Nove pedidos de impeachment foram proferidos pelo presidente da Câmara dos Deputados, Eduardo Cunha (PMDB-RJ), nesta segunda-feira, 4 – sete contra a presidente Dilma Rousseff e dois contra o vice Michel Temer. Todos foram rejeitados pelo peemedebista. 

Entre eles estava o pedido de impedimento de Temer protocolado na última sexta-feira, 1º, pelo ex-ministro da Educação e ex-governador do Ceará Cid Gomes (PDT). O documento é baseado em citações incorporadas às investigações da Operação Lava Jato que envolvem suposto pagamento de propina no esquema de corrupção na Petrobras e favorecimento ao PMDB.

Hoje, a Câmara enviou ao ministro Marco Aurélio Mello, do Supremo Tribunal Federal (STF), uma manifestação em que defende o arquivamento do pedido de impeachment de Temer. De acordo com o documento, apenas o presidente da República pode ser impedido pelo Congresso Nacional, e ministros do Supremo não podem intervir em ato do Legislativo. 

O ofício foi protocolado após o vazamento, há três dias, de um rascunho de voto do ministro para que, em caráter liminar, Cunha aceite o pedido contra Temer e instaure uma comissão para analisar a denúncia. Cunha afirmou que buscou se antecipar à decisão com informações que teria que esclarecer no futuro. 

O presidente da Câmara revelou que o voto do ministro o pegou de surpresa, mas que nenhum decisão foi tomada até o momento. "Se ele proferir essa decisão, que eu não creio que ele irá proferir mas tem todo direito de fazê-lo, nós vamos agravar, recorrer e o plenário não vai mudar o entendimento sobre o tema." 

O parlamentar argumentou ainda que, caso Marco Aurélio seguisse com o voto, ele teria de abrir 47 comissões especiais contra Dilma, fazendo referência ao número de pedidos de impeachment contra a presidente rejeitados por ele até hoje.

Sobre o processo de impeachment da presidente Dilma que deverá ser votado em plenário ainda este mês, Cunha disse que irá exercer o seu direto de votar. Adversário declarado do governo, ele votará pela abertura do processo. 

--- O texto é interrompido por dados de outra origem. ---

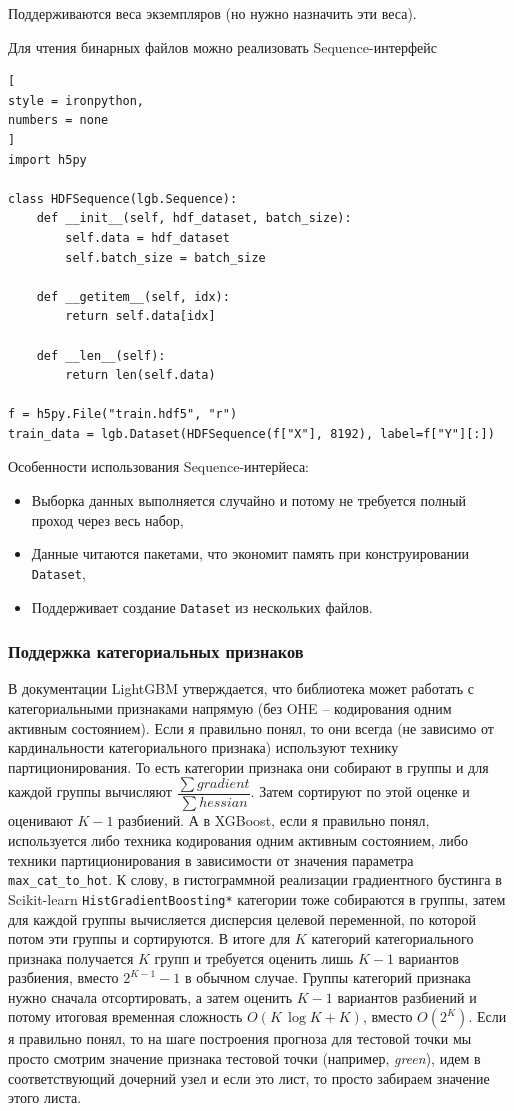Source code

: \documentclass[%
	11pt,
	a4paper,
	utf8,
		]{article}
\begin{document}
Поддерживаются веса экземпляров (но нужно назначить эти веса). 

Для чтения бинарных файлов можно реализовать Sequence-интерфейс
\begin{lstlisting}[
style = ironpython,
numbers = none
]
import h5py

class HDFSequence(lgb.Sequence):
    def __init__(self, hdf_dataset, batch_size):
        self.data = hdf_dataset
        self.batch_size = batch_size
        
    def __getitem__(self, idx):
        return self.data[idx]
        
    def __len__(self):
        return len(self.data)
        
f = h5py.File("train.hdf5", "r")
train_data = lgb.Dataset(HDFSequence(f["X"], 8192), label=f["Y"][:])
\end{lstlisting}

Особенности использования Sequence-интерйеса:
\begin{itemize}
	\item Выборка данных выполняется случайно и потому не требуется полный проход через весь набор,
	
	\item Данные читаются пакетами, что экономит память при конструировании \verb|Dataset|,
	
	\item Поддерживает создание \verb|Dataset| из нескольких файлов.
\end{itemize}

\subsubsection{Поддержка категориальных признаков}

В документации LightGBM утверждается, что библиотека может работать с категориальными признаками напрямую (без OHE -- кодирования одним активным состоянием). Если я правильно понял, то они всегда (не зависимо от кардинальности категориального признака) используют технику партиционирования. То есть категории признака они собирают в группы и для каждой группы вычисляют $ \dfrac{ \sum gradient }{ \sum hessian } $. Затем сортируют по этой оценке и оценивают $ K - 1 $ разбиений. А в XGBoost, если я правильно понял, используется либо техника кодирования одним активным состоянием, либо техники партиционирования в зависимости от значения параметра \verb|max_cat_to_hot|. К слову, в гистограммной реализации градиентного бустинга в Scikit-learn \verb|HistGradientBoosting*| категории тоже собираются в группы, затем для каждой группы вычисляется дисперсия целевой переменной, по которой потом эти группы и сортируются. В итоге для $ K $ категорий категориального признака получается $ K $ групп и требуется оценить лишь $ K - 1 $ вариантов разбиения, вместо $ 2^{K - 1} - 1 $ в обычном случае. Группы категорий признака нужно сначала отсортировать, а затем оценить $ K - 1 $ вариантов разбиений и потому итоговая временная сложность $ O(K \, \log K + K) $, вместо $ O(2^K) $. Если я правильно понял, то на шаге построения прогноза для тестовой точки мы просто смотрим значение признака тестовой точки (например, \emph{green}), идем в соответствующий дочерний узел и если это лист, то просто забираем значение этого листа.
\end{document}
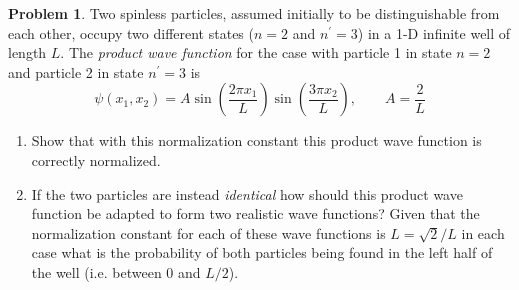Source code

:\documentclass[10pt]{article}
\theoremstyle{definition}
\newtheorem{problem}{Problem}
\begin{document}
\begin{problem}
Two spinless particles, assumed initially to be distinguishable from each other, occupy two different
states ($n=2$ and $n^\prime=3$) in a 1-D infinite well of length $L$. The \emph{product wave function} for the case with particle 1 in
state $n=2$ and particle 2 in state $n^\prime=3$ is
$$\psi(x_1,x_2)=A\sin\left(\frac{2\pi x_1}{L}\right)\sin\left(\frac{3\pi x_2}{L}\right),\qquad A=\frac{2}{L}$$
\begin{enumerate}[label=(\alph*)]
  \item Show that with this normalization constant this product wave function is correctly normalized.
  \item If the two particles are instead \emph{identical} how should this product wave function be adapted to form two
        realistic wave functions? Given that the normalization constant for each of these wave functions is $L=\sqrt{2}/L$
        in each case what is the probability of both particles being found in the left half of the well (i.e. between $0$ and $L/2$).
\end{enumerate}
\end{problem}
\end{document}
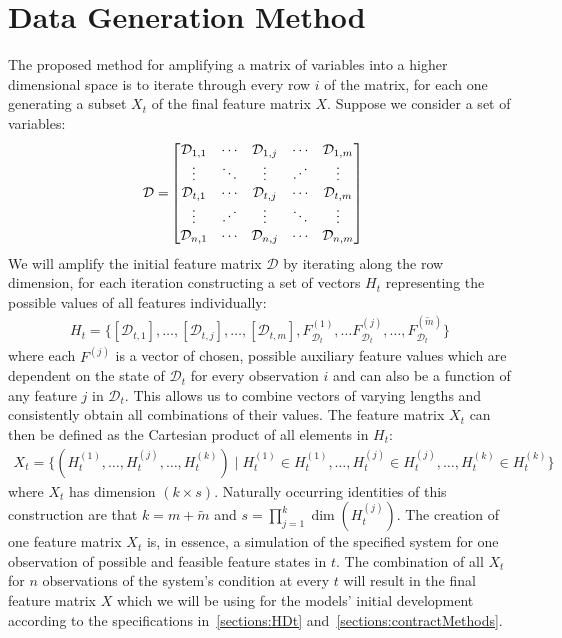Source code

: \documentclass[11pt]{article}
\newcommand{\D}{\mathcal{D}}
\begin{document}
\section{Data Generation Method}
	\label{sections:DataGenMeth}
	The proposed method for amplifying a matrix of variables into a higher dimensional space is to iterate through every row $i$ of the matrix, for each one generating a subset $X_{t}$ of the final feature matrix $X$.
	Suppose we consider a set of variables:
	\begin{align}
		\D = & 
		\begin{bmatrix}
			\D_{1,
				1} & \cdots & \D_{1,j} & \cdots & \D_{1,m} \\
			\vdots  & \ddots & \vdots & \reflectbox{$\ddots$} & \vdots  \\
			\D_{t,1} & \cdots & \D_{t,j} & \cdots & \D_{t,m}\\
			\vdots  & \reflectbox{$\ddots$} & \vdots & \ddots & \vdots \\
			\D_{n,1} & \cdots & \D_{n,j} & \cdots & \D_{n,m}
		\end{bmatrix} \label{eq:D}
	\end{align}
	We will amplify the initial feature matrix $\D$ by iterating along the row dimension, for each iteration constructing a set of vectors $H_{t}$ representing the possible values of all features individually:
	\begin{align}
		H_{t} = \{ \left[\D_{t,1}\right], \ldots, \left[\D_{t,j}\right], \ldots, \left[\D_{t,m}\right], F^{(1)}_{\D_{t}}, \ldots F^{(j)}_{\D_{t}}, \ldots, F^{(\tilde{m})}_{\D_{t}} \} \label{eq:Ht}
	\end{align}
	where each $F^{(j)}$ is a vector of chosen, possible auxiliary feature values which are dependent on the state of $\D_{t}$ for every observation $i$ and can also be a function of any feature $j$ in $\D_{t}$. This allows us to combine vectors of varying lengths and consistently obtain all combinations of their values. The feature matrix $X_{t}$ can then be defined as the Cartesian product of all elements in $H_{t}$:
	\begin{equation}
		\begin{aligned}
			X_{t} = \{ (H_{t}^{(1)}, \ldots, H_{t}^{(j)}, \ldots, H_{t}^{(k)}) \mid H_{t}^{(1)} \in H_{t}^{(1)}, \ldots, H_{t}^{(j)} \in H_{t}^{(j)}, \ldots, H_{t}^{(k)} \in H_{t}^{(k)} \} \label{eq:Xt}
		\end{aligned}
	\end{equation}
	where $X_{t}$ has dimension $(k \times s)$. Naturally occurring identities of this construction are that $k = m + \tilde{m}$ and $s = \prod_{j=1}^k \dim(H_{t}^{(j)})$.
	The creation of one feature matrix $X_{t}$ is, in essence, a simulation of the specified system for one observation of possible and feasible feature states in $t$. The combination of all $X_{t}$ for $n$ observations of the system's condition at every $t$ will result in the final feature matrix $X$ which we will be using for the models' initial development according to the specifications in~\ref{sections:HDt} and~\ref{sections:contractMethods}.
	
\end{document}
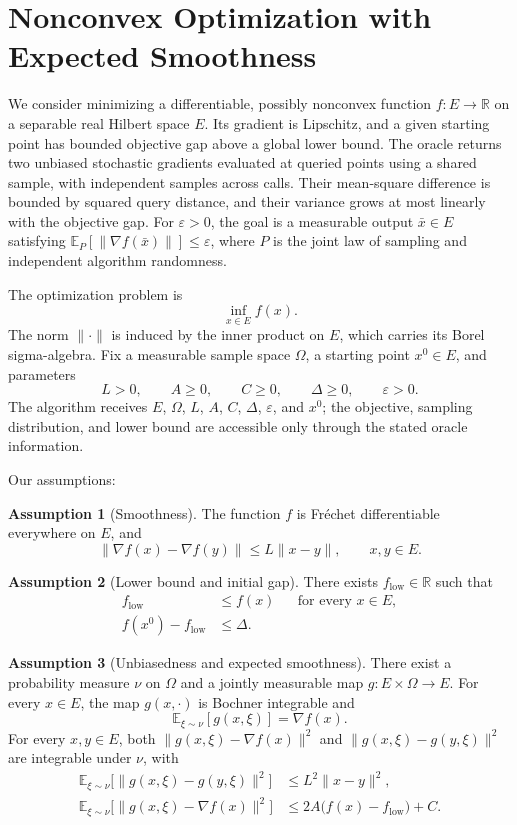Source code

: \documentclass[10pt]{article}
\theoremstyle{definition}
\newtheorem{assumption}{Assumption}
\begin{document}
\section*{Nonconvex Optimization with Expected Smoothness}
We consider minimizing a differentiable, possibly nonconvex function $f:E\to\mathbb{R}$ on a separable real Hilbert space $E$. Its gradient is Lipschitz, and a given starting point has bounded objective gap above a global lower bound. The oracle returns two unbiased stochastic gradients evaluated at queried points using a shared sample, with independent samples across calls. Their mean-square difference is bounded by squared query distance, and their variance grows at most linearly with the objective gap. For $\varepsilon>0$, the goal is a measurable output $\bar{x}\in E$ satisfying $\mathbb{E}_{P}[\|\nabla f(\bar{x})\|]\leq\varepsilon$, where $P$ is the joint law of sampling and independent algorithm randomness.

The optimization problem is
\[
\inf_{x\in E} f(x).
\]
The norm $\|\cdot\|$ is induced by the inner product on $E$, which carries its Borel sigma-algebra. Fix a measurable sample space $\Omega$, a starting point $x^0\in E$, and parameters
\[
L>0,\qquad A\geq0,\qquad C\geq0,\qquad
\Delta\geq0,\qquad \varepsilon>0.
\]
The algorithm receives $E$, $\Omega$, $L$, $A$, $C$, $\Delta$, $\varepsilon$, and $x^0$; the objective, sampling distribution, and lower bound are accessible only through the stated oracle information.

Our assumptions:
\begin{assumption}[Smoothness]
The function $f$ is Fr\'echet differentiable everywhere on $E$, and
\[
\|\nabla f(x)-\nabla f(y)\|\leq L\|x-y\|,
\qquad x,y\in E.
\]
\end{assumption}

\begin{assumption}[Lower bound and initial gap]
There exists $f_{\mathrm{low}}\in\mathbb{R}$ such that
\[
\begin{aligned}
f_{\mathrm{low}}&\leq f(x) &&\text{for every }x\in E,\\
f(x^0)-f_{\mathrm{low}}&\leq\Delta.
\end{aligned}
\]
\end{assumption}

\begin{assumption}[Unbiasedness and expected smoothness]
There exist a probability measure $\nu$ on $\Omega$ and a jointly measurable map $g:E\times\Omega\to E$. For every $x\in E$, the map $g(x,\cdot)$ is Bochner integrable and
\[
\mathbb{E}_{\xi\sim\nu}[g(x,\xi)]=\nabla f(x).
\]
For every $x,y\in E$, both $\|g(x,\xi)-\nabla f(x)\|^2$ and $\|g(x,\xi)-g(y,\xi)\|^2$ are integrable under $\nu$, with
\[
\begin{aligned}
\mathbb{E}_{\xi\sim\nu}\bigl[\|g(x,\xi)-g(y,\xi)\|^2\bigr]
&\leq L^2\|x-y\|^2,\\
\mathbb{E}_{\xi\sim\nu}\bigl[\|g(x,\xi)-\nabla f(x)\|^2\bigr]
&\leq 2A\bigl(f(x)-f_{\mathrm{low}}\bigr)+C.
\end{aligned}
\]
\end{assumption}
\end{document}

O presidente da Câmara usou como referência o deputado estadual Ibsen Pinheiro, líder do PMDB gaúcho, que, em 1992, comandou o processo que culminou na queda do ex-presidente Fernando Collor (PTC-AL). Como presidente da Câmara dos Deputados, Pinheiro votou ao final da sessão pela destituição do então presidente.